Task - Copying exactly, give the lines in the material below from the one with "the training build." to the one with "and failure policy.", ends included, and nothing besides.

------ Source data

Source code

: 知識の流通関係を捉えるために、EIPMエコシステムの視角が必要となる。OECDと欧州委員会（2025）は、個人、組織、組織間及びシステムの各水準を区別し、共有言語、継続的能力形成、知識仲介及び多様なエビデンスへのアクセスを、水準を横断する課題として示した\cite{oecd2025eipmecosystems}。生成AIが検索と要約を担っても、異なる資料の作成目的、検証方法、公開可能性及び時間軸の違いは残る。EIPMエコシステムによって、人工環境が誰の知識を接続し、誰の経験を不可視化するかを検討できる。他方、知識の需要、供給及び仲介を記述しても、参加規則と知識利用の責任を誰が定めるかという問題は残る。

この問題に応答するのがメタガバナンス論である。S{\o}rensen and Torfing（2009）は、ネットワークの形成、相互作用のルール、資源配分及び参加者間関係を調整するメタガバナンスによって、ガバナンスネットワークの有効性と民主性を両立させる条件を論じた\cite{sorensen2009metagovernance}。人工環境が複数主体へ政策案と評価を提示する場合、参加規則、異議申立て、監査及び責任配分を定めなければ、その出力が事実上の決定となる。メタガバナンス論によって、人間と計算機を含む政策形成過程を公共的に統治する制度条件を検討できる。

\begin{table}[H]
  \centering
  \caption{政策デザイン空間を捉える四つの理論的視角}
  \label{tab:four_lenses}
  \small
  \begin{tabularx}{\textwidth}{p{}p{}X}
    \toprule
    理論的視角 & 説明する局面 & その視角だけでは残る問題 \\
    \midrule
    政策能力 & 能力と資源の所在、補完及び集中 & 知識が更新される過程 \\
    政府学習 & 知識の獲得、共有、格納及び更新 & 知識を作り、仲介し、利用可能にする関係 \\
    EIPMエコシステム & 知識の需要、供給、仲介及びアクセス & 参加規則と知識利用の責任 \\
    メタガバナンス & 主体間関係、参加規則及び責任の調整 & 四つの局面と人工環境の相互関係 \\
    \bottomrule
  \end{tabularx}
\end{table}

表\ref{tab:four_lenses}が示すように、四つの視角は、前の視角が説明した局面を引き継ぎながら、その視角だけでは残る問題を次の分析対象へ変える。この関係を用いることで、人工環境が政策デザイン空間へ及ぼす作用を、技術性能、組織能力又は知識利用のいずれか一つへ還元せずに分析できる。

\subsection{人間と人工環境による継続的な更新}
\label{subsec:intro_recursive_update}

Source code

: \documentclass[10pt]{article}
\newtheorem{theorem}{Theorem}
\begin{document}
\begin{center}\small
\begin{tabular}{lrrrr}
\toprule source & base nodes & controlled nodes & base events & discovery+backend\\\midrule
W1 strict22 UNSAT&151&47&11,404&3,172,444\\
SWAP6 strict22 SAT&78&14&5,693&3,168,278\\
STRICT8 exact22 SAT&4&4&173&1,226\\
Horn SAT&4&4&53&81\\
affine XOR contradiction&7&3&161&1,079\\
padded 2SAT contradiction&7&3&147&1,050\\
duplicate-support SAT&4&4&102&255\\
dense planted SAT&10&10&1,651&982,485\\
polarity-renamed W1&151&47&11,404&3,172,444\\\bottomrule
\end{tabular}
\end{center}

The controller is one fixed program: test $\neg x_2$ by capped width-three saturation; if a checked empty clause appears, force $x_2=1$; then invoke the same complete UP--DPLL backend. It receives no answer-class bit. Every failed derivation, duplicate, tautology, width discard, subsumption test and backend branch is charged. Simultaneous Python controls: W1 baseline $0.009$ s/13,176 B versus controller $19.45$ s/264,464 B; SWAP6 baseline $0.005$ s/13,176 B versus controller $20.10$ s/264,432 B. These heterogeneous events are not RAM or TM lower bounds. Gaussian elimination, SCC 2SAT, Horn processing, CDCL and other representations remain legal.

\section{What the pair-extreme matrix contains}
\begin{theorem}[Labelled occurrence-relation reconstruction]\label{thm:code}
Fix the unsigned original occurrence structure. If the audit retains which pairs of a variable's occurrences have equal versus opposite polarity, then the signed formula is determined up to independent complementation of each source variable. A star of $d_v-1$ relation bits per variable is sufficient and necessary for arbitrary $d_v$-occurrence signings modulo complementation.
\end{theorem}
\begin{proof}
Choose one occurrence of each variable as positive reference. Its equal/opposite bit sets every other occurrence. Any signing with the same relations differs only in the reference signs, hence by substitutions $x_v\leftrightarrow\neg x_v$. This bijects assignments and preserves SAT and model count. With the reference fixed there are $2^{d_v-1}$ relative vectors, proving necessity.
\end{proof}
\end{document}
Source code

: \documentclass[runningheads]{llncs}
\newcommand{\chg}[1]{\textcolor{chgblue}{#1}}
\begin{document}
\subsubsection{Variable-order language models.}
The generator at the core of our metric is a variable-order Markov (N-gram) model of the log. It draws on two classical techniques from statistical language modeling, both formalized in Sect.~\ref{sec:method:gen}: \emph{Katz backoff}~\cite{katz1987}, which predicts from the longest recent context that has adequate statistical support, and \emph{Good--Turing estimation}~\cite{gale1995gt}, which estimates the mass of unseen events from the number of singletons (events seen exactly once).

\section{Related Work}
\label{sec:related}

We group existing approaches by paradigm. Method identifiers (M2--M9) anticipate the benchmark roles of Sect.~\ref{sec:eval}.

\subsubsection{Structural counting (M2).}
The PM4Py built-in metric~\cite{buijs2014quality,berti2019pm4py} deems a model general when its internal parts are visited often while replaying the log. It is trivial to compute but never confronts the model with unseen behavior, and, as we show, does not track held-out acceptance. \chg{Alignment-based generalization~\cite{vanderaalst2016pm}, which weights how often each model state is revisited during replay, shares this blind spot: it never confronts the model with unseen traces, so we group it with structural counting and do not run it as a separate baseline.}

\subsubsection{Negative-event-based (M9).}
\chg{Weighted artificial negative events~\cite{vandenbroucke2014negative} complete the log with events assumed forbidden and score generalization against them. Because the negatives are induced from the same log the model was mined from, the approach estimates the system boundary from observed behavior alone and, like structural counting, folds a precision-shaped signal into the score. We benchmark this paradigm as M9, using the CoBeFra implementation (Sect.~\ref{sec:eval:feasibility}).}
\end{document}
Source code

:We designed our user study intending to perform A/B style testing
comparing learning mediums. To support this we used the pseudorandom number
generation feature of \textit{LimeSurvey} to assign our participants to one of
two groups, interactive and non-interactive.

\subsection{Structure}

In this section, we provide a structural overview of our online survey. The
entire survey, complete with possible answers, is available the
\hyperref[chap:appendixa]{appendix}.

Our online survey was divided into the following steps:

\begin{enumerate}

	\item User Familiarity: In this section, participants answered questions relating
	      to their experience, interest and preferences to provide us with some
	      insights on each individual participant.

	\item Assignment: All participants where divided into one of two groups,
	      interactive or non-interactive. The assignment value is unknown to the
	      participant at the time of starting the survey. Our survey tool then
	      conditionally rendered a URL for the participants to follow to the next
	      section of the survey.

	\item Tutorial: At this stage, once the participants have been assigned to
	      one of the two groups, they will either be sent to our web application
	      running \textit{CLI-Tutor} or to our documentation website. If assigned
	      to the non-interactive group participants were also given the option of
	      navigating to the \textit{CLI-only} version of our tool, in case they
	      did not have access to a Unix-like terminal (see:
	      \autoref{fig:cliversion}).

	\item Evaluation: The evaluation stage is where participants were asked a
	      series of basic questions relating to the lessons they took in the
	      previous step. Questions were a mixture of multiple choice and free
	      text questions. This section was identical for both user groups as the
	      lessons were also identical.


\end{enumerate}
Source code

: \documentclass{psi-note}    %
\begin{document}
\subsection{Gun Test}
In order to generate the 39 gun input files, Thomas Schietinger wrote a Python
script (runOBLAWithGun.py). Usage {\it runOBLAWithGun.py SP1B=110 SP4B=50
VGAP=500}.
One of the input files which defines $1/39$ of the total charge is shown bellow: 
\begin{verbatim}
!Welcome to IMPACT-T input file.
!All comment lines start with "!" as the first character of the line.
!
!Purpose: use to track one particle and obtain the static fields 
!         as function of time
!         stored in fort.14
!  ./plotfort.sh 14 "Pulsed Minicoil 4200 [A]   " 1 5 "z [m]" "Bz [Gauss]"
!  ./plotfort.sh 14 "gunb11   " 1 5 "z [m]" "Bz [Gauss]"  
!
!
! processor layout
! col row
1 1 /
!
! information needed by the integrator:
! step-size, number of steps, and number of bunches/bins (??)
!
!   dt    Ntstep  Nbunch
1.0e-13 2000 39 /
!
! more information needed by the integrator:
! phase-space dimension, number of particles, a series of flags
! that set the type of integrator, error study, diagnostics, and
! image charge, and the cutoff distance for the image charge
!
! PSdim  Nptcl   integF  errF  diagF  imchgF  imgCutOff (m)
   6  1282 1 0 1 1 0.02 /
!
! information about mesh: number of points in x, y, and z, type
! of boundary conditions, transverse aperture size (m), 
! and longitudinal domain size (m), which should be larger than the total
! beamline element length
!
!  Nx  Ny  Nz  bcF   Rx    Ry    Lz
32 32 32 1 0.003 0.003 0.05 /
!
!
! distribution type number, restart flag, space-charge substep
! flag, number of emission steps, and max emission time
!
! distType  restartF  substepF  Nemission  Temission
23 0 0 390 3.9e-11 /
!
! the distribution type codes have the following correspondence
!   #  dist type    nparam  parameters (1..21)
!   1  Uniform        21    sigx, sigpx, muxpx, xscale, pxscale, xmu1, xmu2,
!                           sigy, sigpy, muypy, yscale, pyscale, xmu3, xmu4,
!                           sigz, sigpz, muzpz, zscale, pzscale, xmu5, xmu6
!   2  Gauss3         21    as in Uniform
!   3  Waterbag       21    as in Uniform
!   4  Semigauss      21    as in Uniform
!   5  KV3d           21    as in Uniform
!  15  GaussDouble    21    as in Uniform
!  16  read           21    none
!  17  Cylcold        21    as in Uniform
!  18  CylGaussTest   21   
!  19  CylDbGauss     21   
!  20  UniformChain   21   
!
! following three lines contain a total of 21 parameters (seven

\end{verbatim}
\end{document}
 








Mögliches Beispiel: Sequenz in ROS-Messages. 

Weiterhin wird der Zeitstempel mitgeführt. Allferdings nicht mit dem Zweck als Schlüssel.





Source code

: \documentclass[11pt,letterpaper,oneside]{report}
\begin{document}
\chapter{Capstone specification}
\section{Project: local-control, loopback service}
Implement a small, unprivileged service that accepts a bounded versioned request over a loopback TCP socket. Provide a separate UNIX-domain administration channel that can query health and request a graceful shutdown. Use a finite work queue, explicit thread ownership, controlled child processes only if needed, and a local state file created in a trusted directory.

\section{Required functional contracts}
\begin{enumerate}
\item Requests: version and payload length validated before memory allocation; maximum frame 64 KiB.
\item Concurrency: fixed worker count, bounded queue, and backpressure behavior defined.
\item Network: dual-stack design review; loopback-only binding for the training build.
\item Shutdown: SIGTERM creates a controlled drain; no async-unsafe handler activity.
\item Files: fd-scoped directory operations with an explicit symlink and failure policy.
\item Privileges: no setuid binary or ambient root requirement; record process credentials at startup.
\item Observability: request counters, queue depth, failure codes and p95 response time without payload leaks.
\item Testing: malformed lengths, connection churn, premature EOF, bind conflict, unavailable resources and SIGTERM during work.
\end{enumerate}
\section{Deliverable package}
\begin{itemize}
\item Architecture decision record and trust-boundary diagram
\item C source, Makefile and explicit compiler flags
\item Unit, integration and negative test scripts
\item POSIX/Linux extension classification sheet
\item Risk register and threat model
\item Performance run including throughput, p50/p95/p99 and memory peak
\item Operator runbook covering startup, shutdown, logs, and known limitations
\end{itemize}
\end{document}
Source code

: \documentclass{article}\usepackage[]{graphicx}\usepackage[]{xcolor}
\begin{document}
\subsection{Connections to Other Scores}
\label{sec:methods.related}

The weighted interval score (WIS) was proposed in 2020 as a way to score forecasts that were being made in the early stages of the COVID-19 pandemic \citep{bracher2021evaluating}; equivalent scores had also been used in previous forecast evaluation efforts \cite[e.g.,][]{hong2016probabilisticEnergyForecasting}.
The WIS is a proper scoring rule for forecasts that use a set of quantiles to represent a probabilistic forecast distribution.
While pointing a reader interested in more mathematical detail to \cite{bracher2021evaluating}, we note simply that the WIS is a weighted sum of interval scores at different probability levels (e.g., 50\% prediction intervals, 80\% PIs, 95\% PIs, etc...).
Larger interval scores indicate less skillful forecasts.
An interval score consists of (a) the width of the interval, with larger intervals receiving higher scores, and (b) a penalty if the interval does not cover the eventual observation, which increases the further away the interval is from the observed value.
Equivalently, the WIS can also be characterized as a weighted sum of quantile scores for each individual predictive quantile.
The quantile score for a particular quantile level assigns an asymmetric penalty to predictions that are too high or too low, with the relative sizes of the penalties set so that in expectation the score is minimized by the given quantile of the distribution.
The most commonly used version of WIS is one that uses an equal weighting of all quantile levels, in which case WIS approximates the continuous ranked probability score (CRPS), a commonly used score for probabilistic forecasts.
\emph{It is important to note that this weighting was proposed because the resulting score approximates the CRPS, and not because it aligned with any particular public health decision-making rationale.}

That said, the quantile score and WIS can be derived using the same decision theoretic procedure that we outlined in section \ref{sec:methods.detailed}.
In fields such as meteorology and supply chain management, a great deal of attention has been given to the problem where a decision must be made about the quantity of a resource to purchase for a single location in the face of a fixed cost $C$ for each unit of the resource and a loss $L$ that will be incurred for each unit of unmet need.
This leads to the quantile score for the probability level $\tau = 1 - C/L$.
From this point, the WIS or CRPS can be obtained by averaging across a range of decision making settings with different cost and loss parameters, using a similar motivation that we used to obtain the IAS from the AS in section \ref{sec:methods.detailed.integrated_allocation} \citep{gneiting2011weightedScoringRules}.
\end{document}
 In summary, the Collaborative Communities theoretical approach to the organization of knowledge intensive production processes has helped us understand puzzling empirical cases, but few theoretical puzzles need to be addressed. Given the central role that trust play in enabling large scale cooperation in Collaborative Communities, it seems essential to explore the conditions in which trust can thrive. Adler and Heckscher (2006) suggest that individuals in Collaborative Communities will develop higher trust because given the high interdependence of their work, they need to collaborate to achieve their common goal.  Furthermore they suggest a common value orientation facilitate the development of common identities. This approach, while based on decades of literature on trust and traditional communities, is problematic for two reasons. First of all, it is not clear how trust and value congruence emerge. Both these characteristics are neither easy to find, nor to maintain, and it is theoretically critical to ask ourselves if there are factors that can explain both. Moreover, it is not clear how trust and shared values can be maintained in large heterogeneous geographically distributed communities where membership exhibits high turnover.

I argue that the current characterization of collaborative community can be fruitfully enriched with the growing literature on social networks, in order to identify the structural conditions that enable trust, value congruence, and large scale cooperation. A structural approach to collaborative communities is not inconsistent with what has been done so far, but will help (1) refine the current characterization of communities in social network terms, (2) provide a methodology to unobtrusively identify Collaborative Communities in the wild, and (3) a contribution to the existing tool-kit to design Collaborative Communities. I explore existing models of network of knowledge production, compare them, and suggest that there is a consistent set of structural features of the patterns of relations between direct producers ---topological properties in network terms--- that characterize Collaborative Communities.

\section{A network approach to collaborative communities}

------------

The answer -
\item Network: dual-stack design review; loopback-only binding for the training build.
\item Shutdown: SIGTERM creates a controlled drain; no async-unsafe handler activity.
\item Files: fd-scoped directory operations with an explicit symlink and failure policy.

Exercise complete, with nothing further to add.